Hearts at Work
A Column by James Tipton
“Not so long ago….”
In one more year my dear old dad (James Robert Tipton) will be one-hundred years old! He was born in August of 1914, a month after World War I began. Wyatt Earp was still alive. I was born in January of 1942, a month after Pearl Harbor. Wyatt Earp´s beautiful wife Josie was still alive.
My grandma Emily (Emily Danford King) was born in 1873 in Wentzville, Missouri. This was thirteen years before Custer’s Last Stand (1886) and eight years before Wyatt Earp shot his way into history at the Gunfight at the OK Corral (1881). Mary Todd Lincoln, widow of the beloved president, died in 1882, the same year Missouri outlaw Jesse James, a few counties away, had been shot in the back by “the traitor Bob Ford.” In 1882 my grandma was a little girl, nine years old. Incidentally, Jesse’s brother Frank James was still alive when my dad was born (Frank died in 1915).
My grandma’s father Ambrose (Ambrose Grandaddy King) was born in 1837, during the time the United States was at war with Mexico. The United States itself was just a little over sixty years old. My grandma, born before Custer’s last stand, born before the Gunfight at the OK Corral, born only eight years after the Civil War was over, often rocked me to sleep in her old soft lap when I was a baby. I cried like a baby when she died in 1961. We are not far removed from what seems like so long ago and far away.
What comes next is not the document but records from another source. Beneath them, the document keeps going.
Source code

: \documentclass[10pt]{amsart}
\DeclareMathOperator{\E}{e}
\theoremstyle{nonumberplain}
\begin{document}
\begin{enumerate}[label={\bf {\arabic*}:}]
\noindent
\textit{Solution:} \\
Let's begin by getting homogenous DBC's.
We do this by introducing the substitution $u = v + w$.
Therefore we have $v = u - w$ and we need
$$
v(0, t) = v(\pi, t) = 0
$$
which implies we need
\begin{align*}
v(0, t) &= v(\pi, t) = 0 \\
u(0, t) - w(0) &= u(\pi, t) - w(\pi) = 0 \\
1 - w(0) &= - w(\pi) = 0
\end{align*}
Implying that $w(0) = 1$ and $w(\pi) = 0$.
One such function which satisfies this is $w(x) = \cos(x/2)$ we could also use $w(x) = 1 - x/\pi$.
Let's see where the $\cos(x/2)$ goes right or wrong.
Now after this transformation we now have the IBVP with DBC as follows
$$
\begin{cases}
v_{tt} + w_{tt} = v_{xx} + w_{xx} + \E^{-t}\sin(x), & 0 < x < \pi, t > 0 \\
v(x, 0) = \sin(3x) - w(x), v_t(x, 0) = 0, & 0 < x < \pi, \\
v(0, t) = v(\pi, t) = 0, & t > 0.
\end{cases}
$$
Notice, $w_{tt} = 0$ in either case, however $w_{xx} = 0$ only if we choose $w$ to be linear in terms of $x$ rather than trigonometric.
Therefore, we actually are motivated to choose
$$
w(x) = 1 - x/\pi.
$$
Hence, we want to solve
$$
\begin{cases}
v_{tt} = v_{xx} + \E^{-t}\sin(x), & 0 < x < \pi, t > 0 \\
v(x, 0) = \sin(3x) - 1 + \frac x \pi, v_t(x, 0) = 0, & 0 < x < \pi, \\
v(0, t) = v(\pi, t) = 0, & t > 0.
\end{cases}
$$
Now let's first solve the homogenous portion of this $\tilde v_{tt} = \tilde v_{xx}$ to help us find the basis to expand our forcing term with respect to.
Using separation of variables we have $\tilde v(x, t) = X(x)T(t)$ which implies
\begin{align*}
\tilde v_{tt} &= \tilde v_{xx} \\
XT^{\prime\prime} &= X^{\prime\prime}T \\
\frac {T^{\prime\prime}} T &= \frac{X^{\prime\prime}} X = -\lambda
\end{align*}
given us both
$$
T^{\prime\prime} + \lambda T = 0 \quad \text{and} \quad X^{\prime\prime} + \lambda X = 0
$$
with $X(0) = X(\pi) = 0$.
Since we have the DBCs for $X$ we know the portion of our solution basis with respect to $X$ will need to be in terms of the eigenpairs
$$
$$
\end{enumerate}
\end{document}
The Biblical “span of man” is 70 years, according to the King James Version of Psalm 90. (Methuselah purportedly lived to the very ripe old age of 969… perhaps he followed to the letter those incredibly strict dietary rules of the early Hebrews.) Taking the Biblical span of man, 70 years, and taking the current age of the United States (2013-1776 ) at 237 years, the lives of four people, laid end to end, would contain more time (280 years) than the total history of the United States!
Years ago I used to teach a survey of Western Literature beginning with Homer’s The Odyssey (around 800 BC). On the first day I would stand before my class and announce that their 40 lifetimes (each of threescore and ten), were they laid end to end, would cover all of the time that had elapsed since the early Greeks and Homer, 800 BC to the present…this one little class. Of course to college students what really caught their attention was the notion of being laid end to end.
Back in 1964 my favorite professor told me he had known a woman whose best friend, as a little boy walking with his mother, had seen Samuel Johnson, a famous British man of letters, strolling through the streets of London in 1780! Professor Cordell in 1964 was 69 years old. When he was a young man he had known a woman 85 years old whose best friend was her grandfather. So, let’s follow that one back for fun. Cordell in 1915 was 19 years old. The woman, 85 then, would have been born in 1830. Her grandfather, assuming he was 55 when she was born, would have been born in 1775, and as a young boy could certainly have seen Samuel Johnson in London in 1780.
A colleague when I was a college professor told me he received his Eagle Scout award in 1943, and it was presented to him by an officer of the Confederate army…wearing his Civil War uniform! I still have my great-grandfather’s sword awarded (along with a commission to second lieutenant) to him—Ambrose Grandaddy King—for bravery after he captured two rebel soldiers on Lookout Mountain, one hard autumn afternoon in Tennessee, back in 1863…not so long ago.